From July 17, we have seen an increase in Bitcoin held in exchange reserves per Cryptoquant . Although compared to the longevity of the previous downtrend, this isn’t a significant rise, it could prove to be an early indication that the coin holders are starting to deposit BTC to sell. 

NVTS on its extreme levels

According to Woobull  Network Valut to Transactions Signal (NVTS), we could have reached the overvalued zone. 

This metric is calculated as Network Value / 90d MA of Daily Transaction Value and serves as the market top and bottom signal.
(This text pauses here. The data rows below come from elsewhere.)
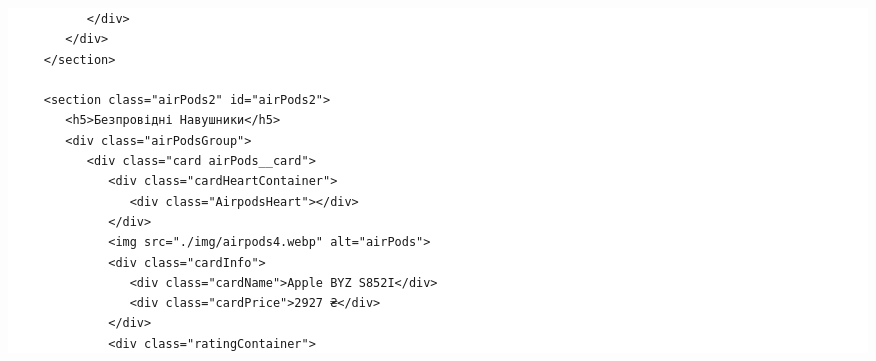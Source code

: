                </div>
            </div>
         </section>

         <section class="airPods2" id="airPods2">
            <h5>Безпровідні Навушники</h5>
            <div class="airPodsGroup">
               <div class="card airPods__card">
                  <div class="cardHeartContainer">
                     <div class="AirpodsHeart"></div>
                  </div>
                  <img src="./img/airpods4.webp" alt="airPods">
                  <div class="cardInfo">
                     <div class="cardName">Apple BYZ S852I</div>
                     <div class="cardPrice">2927 ₴</div>
                  </div>
                  <div class="ratingContainer">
Its value reached the highest level of 2.23, last seen in November 2013 when the second-ever Bitcoin bear market started. 

Compared to the usual high level with the price chart, we can clearly see that this metric has provided an indication of market tops and proved to foresee price drops. 
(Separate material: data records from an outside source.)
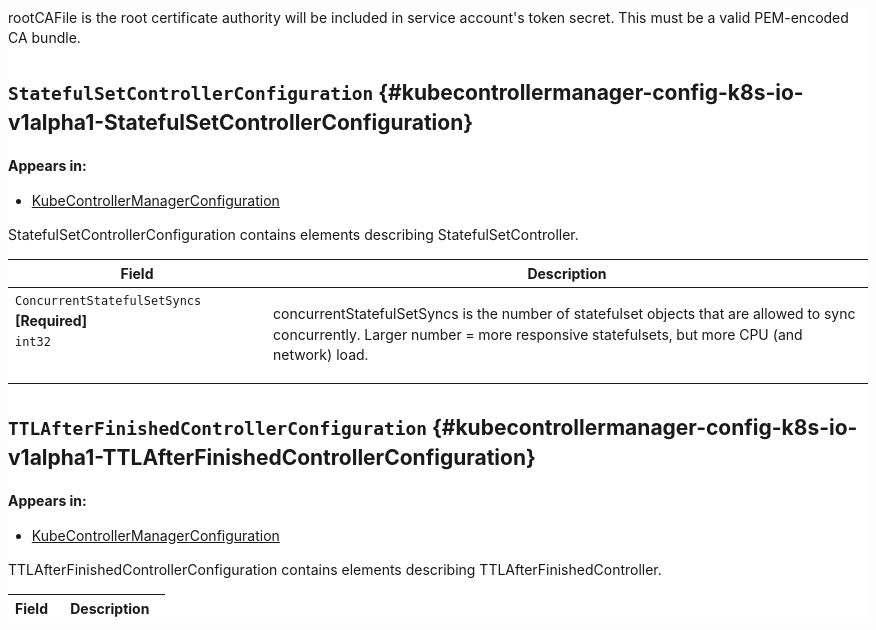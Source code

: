 <td>
   <p>rootCAFile is the root certificate authority will be included in service
account's token secret. This must be a valid PEM-encoded CA bundle.</p>
</td>
</tr>
</tbody>
</table>

## `StatefulSetControllerConfiguration`     {#kubecontrollermanager-config-k8s-io-v1alpha1-StatefulSetControllerConfiguration}
    

**Appears in:**

- [KubeControllerManagerConfiguration](#kubecontrollermanager-config-k8s-io-v1alpha1-KubeControllerManagerConfiguration)


<p>StatefulSetControllerConfiguration contains elements describing StatefulSetController.</p>


<table class="table">
<thead><tr><th width="30%">Field</th><th>Description</th></tr></thead>
<tbody>
    
  
<tr><td><code>ConcurrentStatefulSetSyncs</code> <B>[Required]</B><br/>
<code>int32</code>
</td>
<td>
   <p>concurrentStatefulSetSyncs is the number of statefulset objects that are
allowed to sync concurrently. Larger number = more responsive statefulsets,
but more CPU (and network) load.</p>
</td>
</tr>
</tbody>
</table>

## `TTLAfterFinishedControllerConfiguration`     {#kubecontrollermanager-config-k8s-io-v1alpha1-TTLAfterFinishedControllerConfiguration}
    

**Appears in:**

- [KubeControllerManagerConfiguration](#kubecontrollermanager-config-k8s-io-v1alpha1-KubeControllerManagerConfiguration)


<p>TTLAfterFinishedControllerConfiguration contains elements describing TTLAfterFinishedController.</p>


<table class="table">
<thead><tr><th width="30%">Field</th><th>Description</th></tr></thead>
<tbody>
Does this extreme value mean the next price drop will be even more dramatic? 

Bitcoin Price Prediction 

As the price of Bitcoin reached the ending point of an uptrend that started on November 21, 2022, two different scenarios can play out moving forward. 

Bullish Scenario 

BTC bullish price target of $20,340

Since the November 21, 2022 low of $15,457 was a lower low compared to the June 18 same year, this would be the only point from which we can count the start of the bull cycle. 

November 21, 2022, low market, the completion of the previous downtrend from November 9, 2021, counted as a five-wave impulse of the lower degree, and the C wave from the ABC correction that started on April 13, 2021, when the price of Bitcoin was $64,227. 

According to this count, we have now seen the completion of the first bull market wave and are now waiting for the same degree correction for wave 2. Typically, wave 2 ends around the 0.618 Fibonacci retracement level of wave 1, which now comes at the target of $20,340. Wave 2 can, in theory, retrace the price by 100% and still be valid, so a deeper price target could be seen. 

After the completion of this retracement which would establish the first higher low, we can potentially see the start of wave 3 and the price of Bitcoin headed into another multi-year bull cycle. 

Bearish Scenario 

In the bearish scenario, the waves are counted a bit differently, namely in the degrees and sub-degrees. 

BTC bearish target of $11,000

In contrast to the bullish count where the rise from November 21, 2022, is a first five-wave impulse, in a bearish scenario, it still is a five-wave impulse but of a lower degree count, which in conjunction with the recovery we have seen from June 18 – August 14 the same year, makes an ABC correction. 

This ABC correction is wave 4 of the higher degree count from the five-wave impulse that started on November 9, 2021, when the price of Bitcoin reached its peak of $68,715. If this scenario is in play that would mean that the price is now headed for the starting wave 5 which is set to make a lower low compared to June 18 last year. 

Since the most significant support zone to the downside is around $11,000 that would be the projected target for the end of the bear market. 

Conclusion 

With low volatility, weak fundamentals, and the price chart pointing out the completion of its 232 days uptrend (November 21, 2022 – July 13, 2023), we are now going to see the start of the large descending move. 

According to the bullish count, the price of Bitcoin could fall to the $20,300 area, while in a bearish one, it could see a further low of even $11,000. It is still early to say which one is more likely, but since in the mid-term, we are expecting the move in the same direction, from its momentum and character we are going to evaluate these possibilities. 

Disclaimer

Please note that the contents of this article are not financial or investing advice. The information provided in this article is the author’s opinion only and should not be considered as offering trading or investing recommendations. We do not make any warranties about the completeness, reliability and accuracy of this information. The cryptocurrency market suffers from high volatility and occasional arbitrary movements. Any investor, trader, or regular crypto users should research multiple viewpoints and be familiar with all local regulations before committing to an investment.